Por Jair Tatto*
A cidade de São Paulo é a mais populosa do país. Com 12,2 milhões de habitantes, concentra uma produção cultural diversa e de altíssima qualidade, é um dos mais importantes centros econômicos do planeta, além de um dos principais destinos turísticos do país. Há um intenso vai e vem de seus habitantes para todos os lados do mundo e uma multidão de indivíduos dos mais diferentes locais do globo para São Paulo.
Não surpreende, portanto, ter sido registrado aqui o primeiro caso de Covid-19 no final de fevereiro. Também não é de surpreender que a cidade tenha se transformado rapidamente no epicentro da pandemia no país.
Apesar das características cosmopolitas e grandiosas que os habitantes de São Paulo costumam elencar em exaltação à cidade, todos sabemos que padecemos de inúmeras mazelas. Algumas estruturais, históricas, outras nem tanto.
Por aqui as desigualdades também são desmedidas e se expressam de inúmeras maneiras, diariamente em suas ruas, praças, becos e quebradas das periferias da cidade.
Conforme levantamento realizado pela prefeitura e divulgado em janeiro último, a população em situação de rua passou de cerca de 15 mil em 2015 para aproximadamente 25 mil em 2019, um crescimento de 53% no período. Segundo estimativas de organizações de apoio e assistência social, o número de pessoas em situação de rua pode ser superior a 33 mil.
Outras milhares de pessoas vivem em cortiços e ocupações espalhadas pela cidade.
Nossa cidade é recordista em favelas no Brasil. São 1.715 ocupações cadastradas pela Secretaria Municipal de Habitação (SEHAB). Estima-se que elas comportam cerca de 400 mil domicílios e mais de dois milhões de moradores, equivalente a 11% da população da cidade. As maiores e mais conhecidas são as comunidades de Paraisópolis e Heliópolis, ambas na Zona Sul, com aproximadamente 14 mil residências e população estimada de 100 mil pessoas em cada uma.
O desemprego é recorde, e afeta diretamente essas pessoas que em grande parte conseguem alguma renda com trabalho informal e bicos.
A gravíssima crise sanitária provocada pela Covid-19 encontra essas populações em extrema vulnerabilidade. Alguns direitos tiveram uma cobertura melhor em anos recentes, mas historicamente nunca foram plenamente atendidos. Garantias como moradia, alimentação, educação, saúde, saneamento e emprego, historicamente com pouca acessibilidade, passaram a ser simplesmente negados ou suprimidos nos tempos atuais.
Poucas vezes a chamada “mão invisível” do mercado foi tão visível, ligeira e eficaz na anulação de direitos coletivos em nome desse mesmo ineficiente e criminoso mercado.
Diversas pesquisas têm apontado que que a Covid-19 avança em disparada sobre as comunidades mais pobres e populosas.
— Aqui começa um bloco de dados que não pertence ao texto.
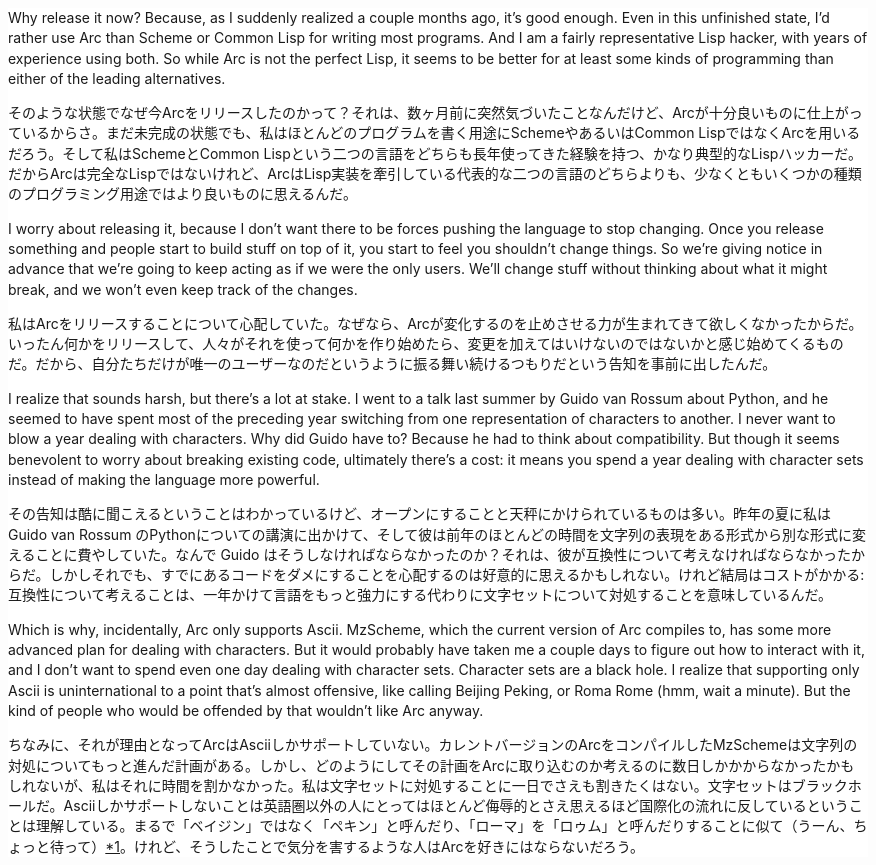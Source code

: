 <p>
    Why release it now? Because, as I suddenly realized a couple months ago, it&#8217;s good enough. Even in this unfinished state, I&#8217;d rather use Arc than Scheme or Common Lisp for writing most programs. And I am a fairly representative Lisp hacker, with years of experience using both. So while Arc is not the perfect Lisp, it seems to be better for at least some kinds of programming than either of the leading alternatives.
</p>
  
<p>
    そのような状態でなぜ今Arcをリリースしたのかって？それは、数ヶ月前に突然気づいたことなんだけど、Arcが十分良いものに仕上がっているからさ。まだ未完成の状態でも、私はほとんどのプログラムを書く用途にSchemeやあるいはCommon LispではなくArcを用いるだろう。そして私はSchemeとCommon Lispという二つの言語をどちらも長年使ってきた経験を持つ、かなり典型的なLispハッカーだ。だからArcは完全なLispではないけれど、ArcはLisp実装を牽引している代表的な二つの言語のどちらよりも、少なくともいくつかの種類のプログラミング用途ではより良いものに思えるんだ。
</p>
  
<p>
    I worry about releasing it, because I don&#8217;t want there to be forces pushing the language to stop changing. Once you release something and people start to build stuff on top of it, you start to feel you shouldn&#8217;t change things. So we&#8217;re giving notice in advance that we&#8217;re going to keep acting as if we were the only users. We&#8217;ll change stuff without thinking about what it might break, and we won&#8217;t even keep track of the changes.
</p>
  
<p>
    私はArcをリリースすることについて心配していた。なぜなら、Arcが変化するのを止めさせる力が生まれてきて欲しくなかったからだ。いったん何かをリリースして、人々がそれを使って何かを作り始めたら、変更を加えてはいけないのではないかと感じ始めてくるものだ。だから、自分たちだけが唯一のユーザーなのだというように振る舞い続けるつもりだという告知を事前に出したんだ。
</p>
  
<p>
    I realize that sounds harsh, but there&#8217;s a lot at stake. I went to a talk last summer by Guido van Rossum about Python, and he seemed to have spent most of the preceding year switching from one representation of characters to another. I never want to blow a year dealing with characters. Why did Guido have to? Because he had to think about compatibility. But though it seems benevolent to worry about breaking existing code, ultimately there&#8217;s a cost: it means you spend a year dealing with character sets instead of making the language more powerful.
</p>
  
<p>
    その告知は酷に聞こえるということはわかっているけど、オープンにすることと天秤にかけられているものは多い。昨年の夏に私は Guido van Rossum のPythonについての講演に出かけて、そして彼は前年のほとんどの時間を文字列の表現をある形式から別な形式に変えることに費やしていた。なんで Guido はそうしなければならなかったのか？それは、彼が互換性について考えなければならなかったからだ。しかしそれでも、すでにあるコードをダメにすることを心配するのは好意的に思えるかもしれない。けれど結局はコストがかかる: 互換性について考えることは、一年かけて言語をもっと強力にする代わりに文字セットについて対処することを意味しているんだ。
</p>
  
<p>
    Which is why, incidentally, Arc only supports Ascii. MzScheme, which the current version of Arc compiles to, has some more advanced plan for dealing with characters. But it would probably have taken me a couple days to figure out how to interact with it, and I don&#8217;t want to spend even one day dealing with character sets. Character sets are a black hole. I realize that supporting only Ascii is uninternational to a point that&#8217;s almost offensive, like calling Beijing Peking, or Roma Rome (hmm, wait a minute). But the kind of people who would be offended by that wouldn&#8217;t like Arc anyway.
</p>
  
<p>
    ちなみに、それが理由となってArcはAsciiしかサポートしていない。カレントバージョンのArcをコンパイルしたMzSchemeは文字列の対処についてもっと進んだ計画がある。しかし、どのようにしてその計画をArcに取り込むのか考えるのに数日しかかからなかったかもしれないが、私はそれに時間を割かなかった。私は文字セットに対処することに一日でさえも割きたくはない。文字セットはブラックホールだ。Asciiしかサポートしないことは英語圏以外の人にとってはほとんど侮辱的とさえ思えるほど国際化の流れに反しているということは理解している。まるで「ベイジン」ではなく「ペキン」と呼んだり、「ローマ」を「ロゥム」と呼んだりすることに似て（うーん、ちょっと待って）<span class="footnote"><a href="/sirocco634/#f1" name="fn1" title="中国語やイタリア語という現地の言語による地名の読み方ではなく、英語の読み方を押しつける…というような意味かな？">*1</a></span>。けれど、そうしたことで気分を害するような人はArcを好きにはならないだろう。
</p>
  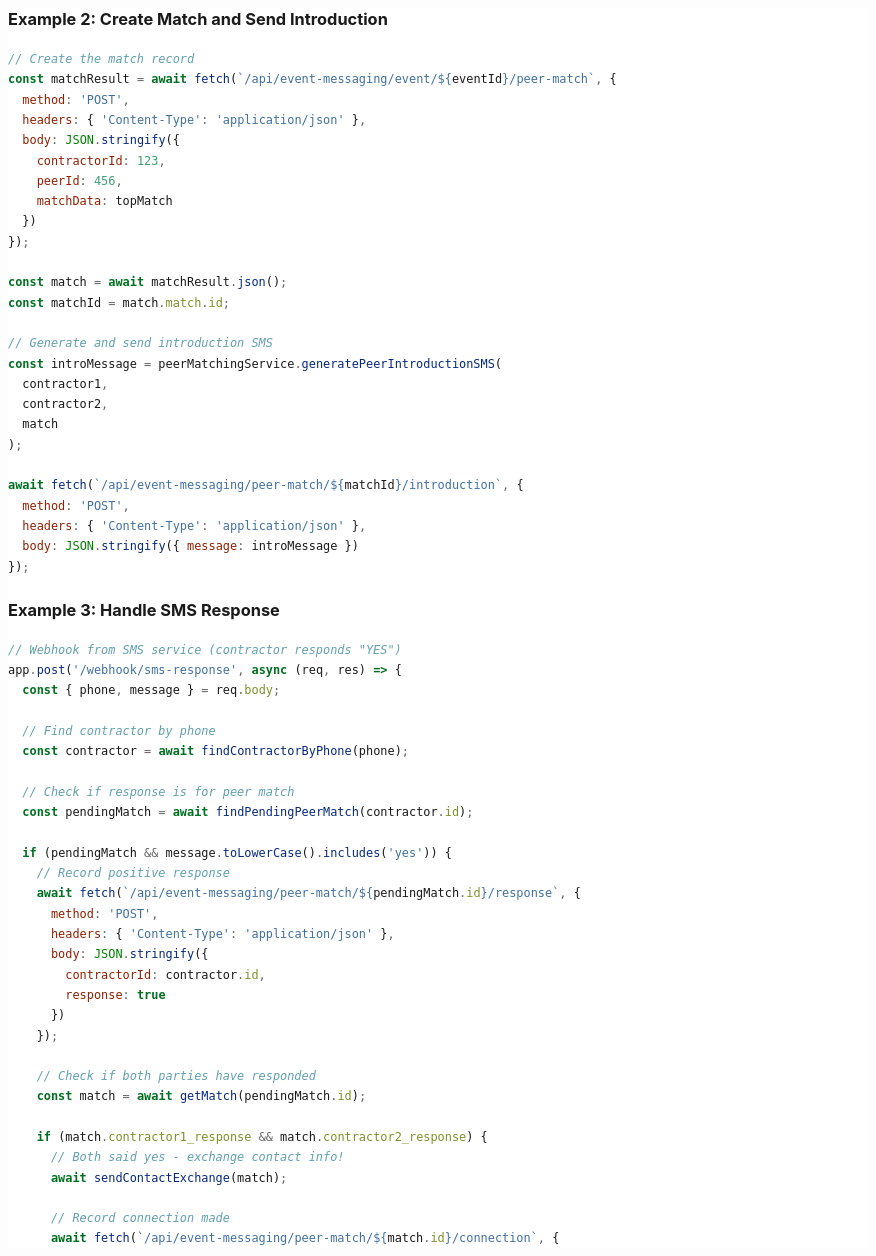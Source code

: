 ### Example 2: Create Match and Send Introduction

```javascript
// Create the match record
const matchResult = await fetch(`/api/event-messaging/event/${eventId}/peer-match`, {
  method: 'POST',
  headers: { 'Content-Type': 'application/json' },
  body: JSON.stringify({
    contractorId: 123,
    peerId: 456,
    matchData: topMatch
  })
});

const match = await matchResult.json();
const matchId = match.match.id;

// Generate and send introduction SMS
const introMessage = peerMatchingService.generatePeerIntroductionSMS(
  contractor1,
  contractor2,
  match
);

await fetch(`/api/event-messaging/peer-match/${matchId}/introduction`, {
  method: 'POST',
  headers: { 'Content-Type': 'application/json' },
  body: JSON.stringify({ message: introMessage })
});
```

### Example 3: Handle SMS Response

```javascript
// Webhook from SMS service (contractor responds "YES")
app.post('/webhook/sms-response', async (req, res) => {
  const { phone, message } = req.body;

  // Find contractor by phone
  const contractor = await findContractorByPhone(phone);

  // Check if response is for peer match
  const pendingMatch = await findPendingPeerMatch(contractor.id);

  if (pendingMatch && message.toLowerCase().includes('yes')) {
    // Record positive response
    await fetch(`/api/event-messaging/peer-match/${pendingMatch.id}/response`, {
      method: 'POST',
      headers: { 'Content-Type': 'application/json' },
      body: JSON.stringify({
        contractorId: contractor.id,
        response: true
      })
    });

    // Check if both parties have responded
    const match = await getMatch(pendingMatch.id);

    if (match.contractor1_response && match.contractor2_response) {
      // Both said yes - exchange contact info!
      await sendContactExchange(match);

      // Record connection made
      await fetch(`/api/event-messaging/peer-match/${match.id}/connection`, {
```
Diante disso, a reação de muitas pessoas - inclusive autoridades - é mais uma vez, imputar à vítima a reponsabilidade pela tragédia. Quando a causa do problema são - mais uma vez - as gritantes desigualdades e a quase absoluta ausência de assistência à saúde nessas localidades.
Até onde se sabe a única estratégia eficaz para combater a rápida disseminação do Coronavírus, é o distanciamento social e isolamento para quem apresenta os sintomas, e cuidados simples como a higienização pessoal frequente.
Para boa parte das populações das periferias e quebradas a adesão à essas medidas é simplesmente inviável.
Como se distanciar quando o sistema de transporte obriga os cidadãos a se amontoarem, e quando se reside em habitações minúsculas compartilhadas com grande número várias pessoas e localizadas em comunidades onde raramente a água é artigo de luxo que raramente chega sem intermitência?
Felizmente, apesar das más notícias - mais uma vez - a sabedoria e a solidariedade das populações pobres que vivem nas periferias e quebradas se manifesta com força. Para quem vive e conhece essas pessoas e esses territórios isso não é novidade, já que faz parte do modo de vida e das indispensáveis estratégias de sobrevivência. Nesse sentido, é notável a capacidade de mobilização e organização dessas comunidades e as comoventes lições de solidariedade.
Os inúmeros problemas do nosso país e da nossa cidade estão mais uma vez expostos. Também está escancarado que não passa de uma grande farsa as afirmações (milhões de vezes repetidas) sobre pretensa competência do mercado e a “necessidade” de redução da presença do estado.
Que tenhamos, em breve, oportunidade, capacidade, serenidade e competência para repensar e reorganizar nossa sociedade e especial nossa cidade sobre bases solidárias e muito menos desiguais.
*Jair Tatto é vereador (PT) na cidade de São Paulo e vice-presidente da Comissão de Educação Cultura e Esportes.
*Esse artigo não reflete, necessariamente, a opinião da Fórum.